Task details ->
Every line below that includes "effects" counts toward the total. Report that total alone.

Provided material ->
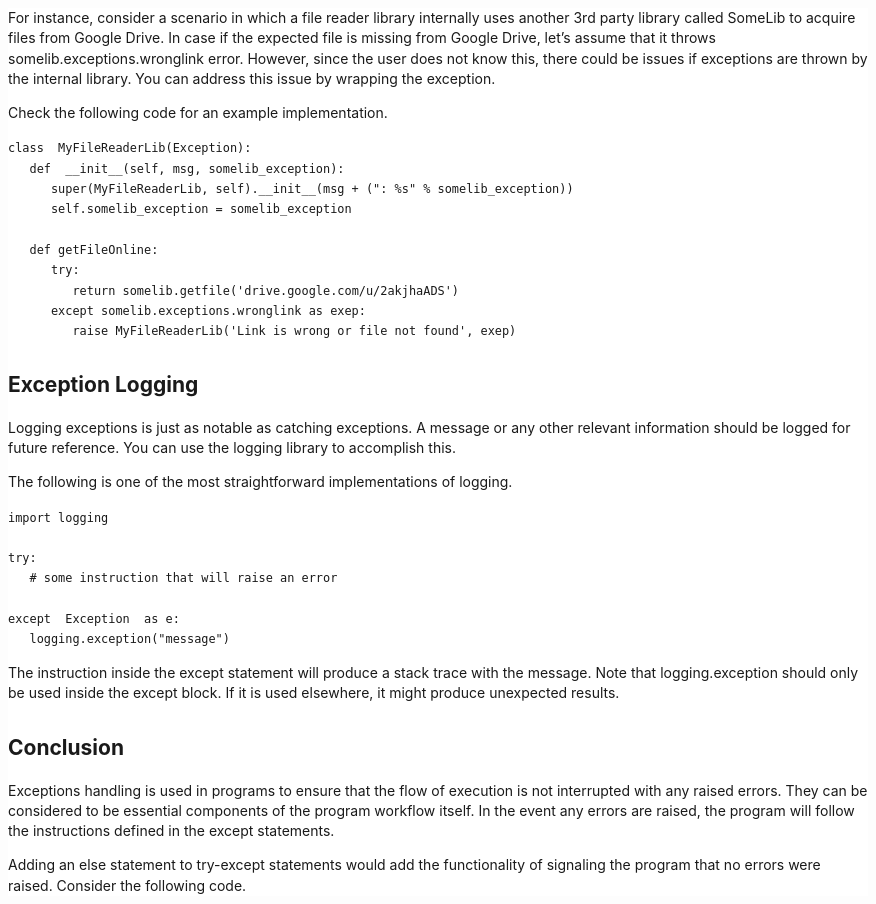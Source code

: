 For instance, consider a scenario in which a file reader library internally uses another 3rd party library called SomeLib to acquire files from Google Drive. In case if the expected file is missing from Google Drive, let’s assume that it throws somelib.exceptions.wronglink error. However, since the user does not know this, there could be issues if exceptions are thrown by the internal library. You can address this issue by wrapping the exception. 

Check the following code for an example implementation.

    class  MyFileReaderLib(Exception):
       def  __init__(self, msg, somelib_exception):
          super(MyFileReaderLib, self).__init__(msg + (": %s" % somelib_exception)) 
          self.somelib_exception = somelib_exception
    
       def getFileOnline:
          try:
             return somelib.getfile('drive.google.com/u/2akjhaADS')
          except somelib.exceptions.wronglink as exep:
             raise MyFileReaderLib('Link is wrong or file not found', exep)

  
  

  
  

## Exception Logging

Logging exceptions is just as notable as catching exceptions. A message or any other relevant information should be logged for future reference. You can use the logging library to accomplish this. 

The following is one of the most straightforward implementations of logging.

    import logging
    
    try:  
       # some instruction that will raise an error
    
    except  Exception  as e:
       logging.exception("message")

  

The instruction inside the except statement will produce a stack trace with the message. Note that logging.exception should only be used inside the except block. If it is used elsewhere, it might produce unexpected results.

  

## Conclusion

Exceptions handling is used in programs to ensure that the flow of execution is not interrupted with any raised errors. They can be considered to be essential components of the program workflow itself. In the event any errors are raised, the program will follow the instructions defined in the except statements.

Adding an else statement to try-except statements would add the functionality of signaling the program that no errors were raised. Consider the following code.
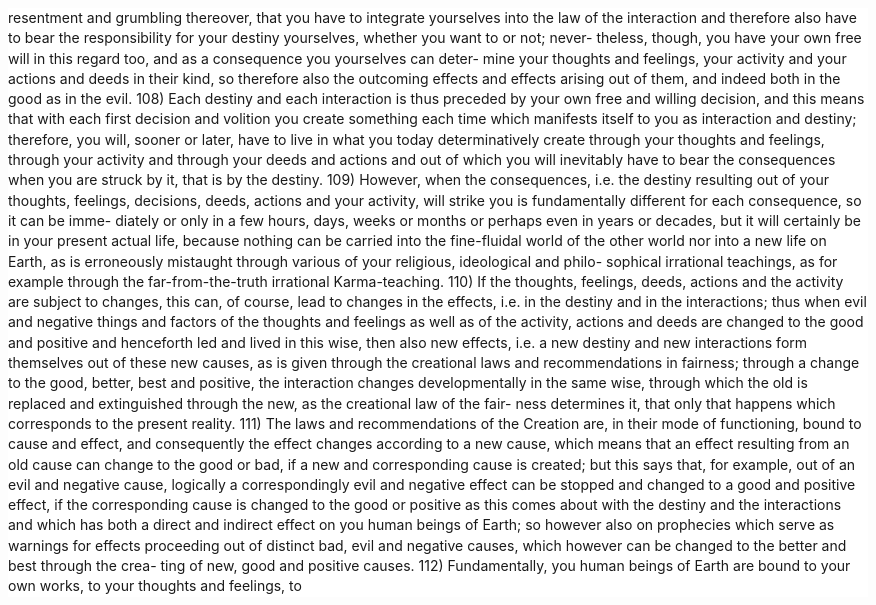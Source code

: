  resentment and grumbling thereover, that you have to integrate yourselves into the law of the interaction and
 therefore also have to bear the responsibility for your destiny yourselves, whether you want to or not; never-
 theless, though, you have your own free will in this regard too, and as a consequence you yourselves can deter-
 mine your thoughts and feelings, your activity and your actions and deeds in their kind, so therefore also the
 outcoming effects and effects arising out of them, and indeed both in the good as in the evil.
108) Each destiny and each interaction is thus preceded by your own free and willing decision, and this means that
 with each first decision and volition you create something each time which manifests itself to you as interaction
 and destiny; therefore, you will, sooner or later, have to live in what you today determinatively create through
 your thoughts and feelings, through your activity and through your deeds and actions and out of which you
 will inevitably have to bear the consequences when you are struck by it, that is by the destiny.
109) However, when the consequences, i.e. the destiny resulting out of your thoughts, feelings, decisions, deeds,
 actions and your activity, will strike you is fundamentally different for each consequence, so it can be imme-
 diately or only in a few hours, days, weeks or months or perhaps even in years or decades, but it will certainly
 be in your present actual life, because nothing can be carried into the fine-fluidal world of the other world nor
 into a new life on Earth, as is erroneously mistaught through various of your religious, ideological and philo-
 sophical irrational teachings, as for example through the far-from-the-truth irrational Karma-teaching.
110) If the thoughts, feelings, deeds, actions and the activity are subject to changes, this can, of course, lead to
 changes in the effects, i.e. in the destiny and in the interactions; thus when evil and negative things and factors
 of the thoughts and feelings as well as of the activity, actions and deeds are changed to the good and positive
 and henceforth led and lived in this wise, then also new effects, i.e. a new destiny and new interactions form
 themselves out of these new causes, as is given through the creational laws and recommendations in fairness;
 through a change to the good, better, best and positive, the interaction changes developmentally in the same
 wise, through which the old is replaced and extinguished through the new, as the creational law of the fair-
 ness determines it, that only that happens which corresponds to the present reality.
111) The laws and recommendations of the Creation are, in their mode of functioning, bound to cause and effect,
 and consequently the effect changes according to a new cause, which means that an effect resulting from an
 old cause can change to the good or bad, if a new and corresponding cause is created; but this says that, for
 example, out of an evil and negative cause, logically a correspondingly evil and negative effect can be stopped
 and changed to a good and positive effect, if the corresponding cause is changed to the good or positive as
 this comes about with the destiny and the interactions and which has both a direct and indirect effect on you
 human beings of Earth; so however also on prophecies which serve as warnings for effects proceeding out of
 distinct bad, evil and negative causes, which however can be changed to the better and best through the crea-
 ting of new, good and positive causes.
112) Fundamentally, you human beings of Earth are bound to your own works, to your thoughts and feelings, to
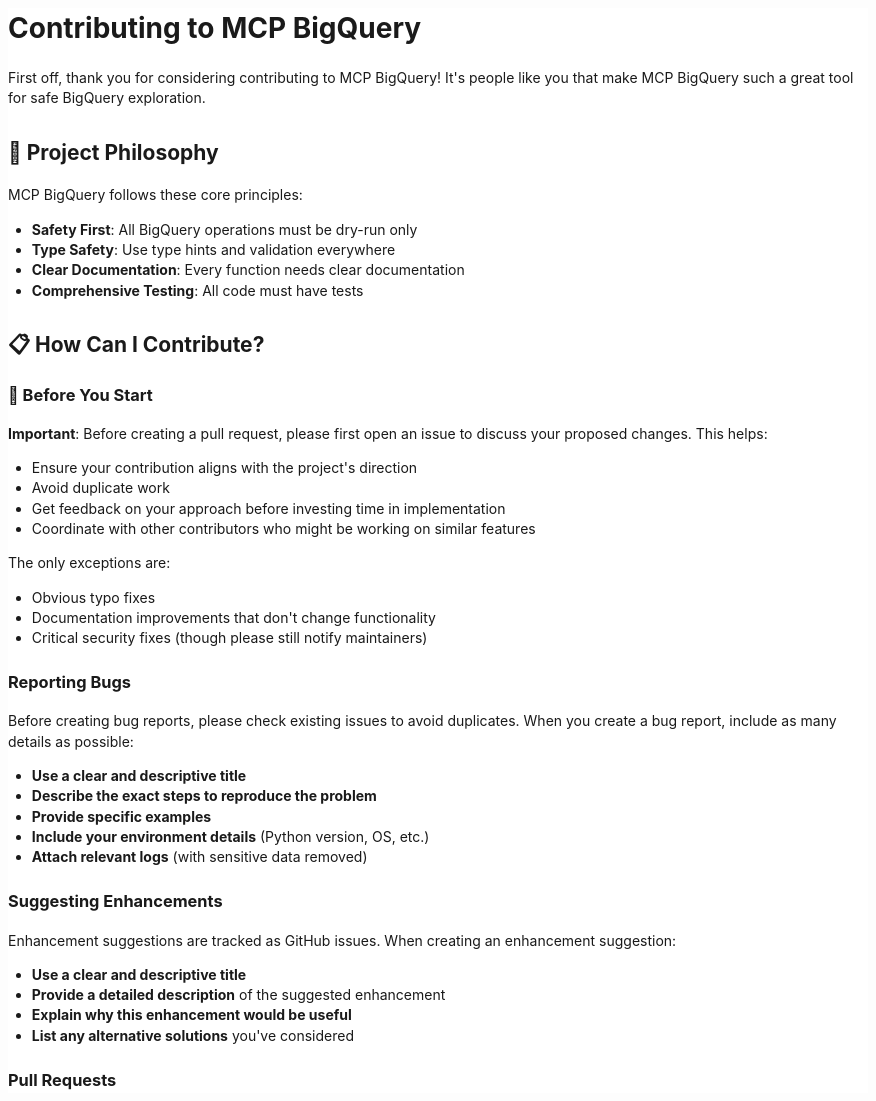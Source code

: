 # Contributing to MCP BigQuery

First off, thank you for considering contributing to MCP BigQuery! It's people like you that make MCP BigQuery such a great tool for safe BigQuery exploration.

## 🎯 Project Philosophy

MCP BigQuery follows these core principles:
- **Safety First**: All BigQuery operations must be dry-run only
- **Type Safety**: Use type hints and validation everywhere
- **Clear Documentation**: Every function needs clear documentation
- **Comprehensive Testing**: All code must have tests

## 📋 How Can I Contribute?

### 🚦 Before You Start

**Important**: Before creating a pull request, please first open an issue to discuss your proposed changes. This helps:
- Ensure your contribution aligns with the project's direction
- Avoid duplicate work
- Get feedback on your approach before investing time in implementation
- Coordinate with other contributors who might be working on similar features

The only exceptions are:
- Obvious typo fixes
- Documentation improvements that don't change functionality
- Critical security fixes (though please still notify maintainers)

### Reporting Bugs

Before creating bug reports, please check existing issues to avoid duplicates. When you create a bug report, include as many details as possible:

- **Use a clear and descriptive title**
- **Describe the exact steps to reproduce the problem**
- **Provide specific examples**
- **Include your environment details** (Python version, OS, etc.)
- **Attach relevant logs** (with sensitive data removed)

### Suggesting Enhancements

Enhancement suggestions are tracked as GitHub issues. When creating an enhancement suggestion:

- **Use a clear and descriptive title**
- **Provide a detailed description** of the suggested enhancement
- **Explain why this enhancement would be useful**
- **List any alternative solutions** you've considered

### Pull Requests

Result for this exercise ->
4